Rwanda: 2013 Gave Energy Sector Reason for Optimism

The energy sector strategic plan and roadmap 2013-2017 paints a positive outlook for the sector that is expected to boost the growth needed to leapfrog the country into middle-income status by 2020.

Considering the promising energy projects that were born in 2013, the government plans to increase the country's installed capacity from 110.8MW to 563 MW by 2017.

This target will require an investment capital estimated at $1.8 billion to increase electricity generation by at least 100 MW annually for the next four years to sustain the expected growth across sectors.

The government unveiled a Frw 3 trillion ($4.7bn) roadmap for energy production and accessibility over the next five years. This will mainly be generated from hydro, methane geothermal, solar and peat which most of these have received funding in 2013 and are likely to push 87 MW more to the national grid by end of this year(2014).

According to Energy, Water and Sanitation Authority (EWSA), the planned power generation will comprise peat (estimated at 200 MW), methane (100 MW), hydro (63 MW), geothermal (90 MW) and solar (18.5 MW).

The plans outlines key projects such as Giciye hydro power plant (4MW), six micro hydro plants with 4MW of Shili 1, Nyabahanga, Nyirabuhombo, Mukungwa II, Janja and Gashashi, the 28MW Nyabarongo hydro power plant, the Rukarara II hydro power plant (2.2MW). In addition, 25 MW is to be obtained from the Kivuwatt methane project, 8.5 MW from the Gigawatt Global Solar Plant and 15 MW from Gishoma peat plant.

The country's energy target as well as projects has come to realization with new energy deals signed in 2013.

Last year, the government signed a €4 million deal (Frw 3.5 billion) with the Netherlands to support the electricity access rollout program. Also, the year saw the signing of the $23 million (Frw 15 billion) energy deal with a Dutch firm to develop an 8.5 MW solar power plant, and a $41.5 million (Frw 26.9 billion)agreement with the African Development Bank (AfDB) to scale up energy access projects in the country.
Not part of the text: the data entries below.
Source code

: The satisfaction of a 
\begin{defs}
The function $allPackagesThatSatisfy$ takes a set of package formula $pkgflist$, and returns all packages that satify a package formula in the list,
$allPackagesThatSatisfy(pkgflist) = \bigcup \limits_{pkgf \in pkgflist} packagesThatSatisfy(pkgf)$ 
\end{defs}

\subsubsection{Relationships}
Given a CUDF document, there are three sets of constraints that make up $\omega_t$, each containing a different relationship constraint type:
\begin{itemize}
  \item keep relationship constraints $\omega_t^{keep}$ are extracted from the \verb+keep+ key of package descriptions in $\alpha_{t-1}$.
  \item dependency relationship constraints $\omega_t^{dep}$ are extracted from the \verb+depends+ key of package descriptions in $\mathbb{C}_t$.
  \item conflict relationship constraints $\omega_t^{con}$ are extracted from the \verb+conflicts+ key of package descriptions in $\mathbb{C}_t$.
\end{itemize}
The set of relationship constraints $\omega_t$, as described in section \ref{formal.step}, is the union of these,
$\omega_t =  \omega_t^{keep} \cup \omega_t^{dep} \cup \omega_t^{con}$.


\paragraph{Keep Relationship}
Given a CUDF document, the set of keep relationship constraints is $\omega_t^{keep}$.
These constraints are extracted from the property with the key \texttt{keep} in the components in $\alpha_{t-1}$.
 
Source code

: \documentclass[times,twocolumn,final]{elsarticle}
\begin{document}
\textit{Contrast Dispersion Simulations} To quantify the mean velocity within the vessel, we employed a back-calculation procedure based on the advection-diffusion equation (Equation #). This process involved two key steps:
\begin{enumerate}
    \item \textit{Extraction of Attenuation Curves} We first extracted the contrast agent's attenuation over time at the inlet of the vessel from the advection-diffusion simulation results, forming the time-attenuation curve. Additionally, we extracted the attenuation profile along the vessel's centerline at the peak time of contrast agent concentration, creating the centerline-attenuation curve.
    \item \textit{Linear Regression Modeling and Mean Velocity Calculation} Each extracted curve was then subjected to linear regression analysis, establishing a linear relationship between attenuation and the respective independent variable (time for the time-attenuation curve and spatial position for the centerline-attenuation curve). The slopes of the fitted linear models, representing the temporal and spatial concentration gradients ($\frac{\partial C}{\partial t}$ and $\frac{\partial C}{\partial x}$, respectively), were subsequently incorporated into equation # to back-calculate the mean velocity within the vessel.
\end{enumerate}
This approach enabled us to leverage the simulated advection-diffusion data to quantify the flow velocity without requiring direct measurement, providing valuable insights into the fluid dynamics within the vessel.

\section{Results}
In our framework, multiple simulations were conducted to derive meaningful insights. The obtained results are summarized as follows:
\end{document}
According to Finance Minister Claver Gatete, the financing which comprises a loan of $23.4m and a $17.9m grant will be used to upgrade Northern Province energy projects of Gifurwe to 10 MVA, as well as relocate the Rulindo substation.

The project will be implemented over a period of two years and will connect 25,438 households, 179 schools, 29 health centers and 25 sector administration offices to the grid along the distribution network areas.

In a further bid to make electricity more accessible by making it more affordable, the monthly fee of Frw 500 on Cashpower meters was also scrapped.

Last but not least, to ensure that the ambitious targets will be met, the government also decided to restructure EWSA which will once again be split in autonomous bodies for water and sanitation, and for electricity.

Private sector speaks out

In 2013, the Private Sector Federation (PSF) in its advocacy strategy and action plan also called on the government to address the challenges in the energy sector.

The plan calls for more interventions in energy production to reduce blackouts, saying that the current annual of 80 days of power outages leads to high production costs due to the fact that manufacturers have to use backup generators.

For example, key industries in the country have indicated that more than 5% of the production losses is due to power outages. According to PSF, for big industries such as Inyange and Sulfo Rwanda Industries losses amount to 5%, and even 7% for Minimex. Other manufacturing companies can't even estimate the power outage losses.

Nevertheless, PSF CEO Hannington Namara says that with the new production targets, the private sector is optimistic it will be able to get energy required to drive its growth.